ACTIVITY.
Only the lines holding "label" are wanted. Copy every one from the records below.

Source texts of formatted documents.
# # # # #

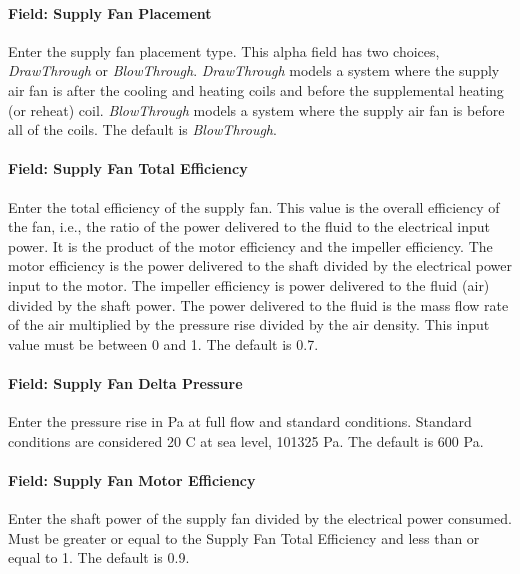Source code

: \paragraph{Field: Supply Fan Placement}\label{field-supply-fan-placement-6}

Enter the supply fan placement type. This alpha field has two choices, \emph{DrawThrough} or \emph{BlowThrough}. \emph{DrawThrough} models a system where the supply air fan is after the cooling and heating coils and before the supplemental heating (or reheat) coil. \emph{BlowThrough} models a system where the supply air fan is before all of the coils. The default is \emph{BlowThrough}.

\paragraph{Field: Supply Fan Total Efficiency}\label{field-supply-fan-total-efficiency-7}

Enter the total efficiency of the supply fan. This value is the overall efficiency of the fan, i.e., the ratio of the power delivered to the fluid to the electrical input power. It is the product of the motor efficiency and the impeller efficiency. The motor efficiency is the power delivered to the shaft divided by the electrical power input to the motor. The impeller efficiency is power delivered to the fluid (air) divided by the shaft power. The power delivered to the fluid is the mass flow rate of the air multiplied by the pressure rise divided by the air density. This input value must be between 0 and 1. The default is 0.7.

\paragraph{Field: Supply Fan Delta Pressure}\label{field-supply-fan-delta-pressure-6}

Enter the pressure rise in Pa at full flow and standard conditions. Standard conditions are considered 20 C at sea level, 101325 Pa. The default is 600 Pa.

\paragraph{Field: Supply Fan Motor Efficiency}\label{field-supply-fan-motor-efficiency-7}

Enter the shaft power of the supply fan divided by the electrical power consumed. Must be greater or equal to the Supply Fan Total Efficiency and less than or equal to 1. The default is 0.9.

# # # # #

RESULT OF THE EXERCISE.
: \paragraph{Field: Supply Fan Placement}\label{field-supply-fan-placement-6}
\paragraph{Field: Supply Fan Total Efficiency}\label{field-supply-fan-total-efficiency-7}
\paragraph{Field: Supply Fan Delta Pressure}\label{field-supply-fan-delta-pressure-6}
\paragraph{Field: Supply Fan Motor Efficiency}\label{field-supply-fan-motor-efficiency-7}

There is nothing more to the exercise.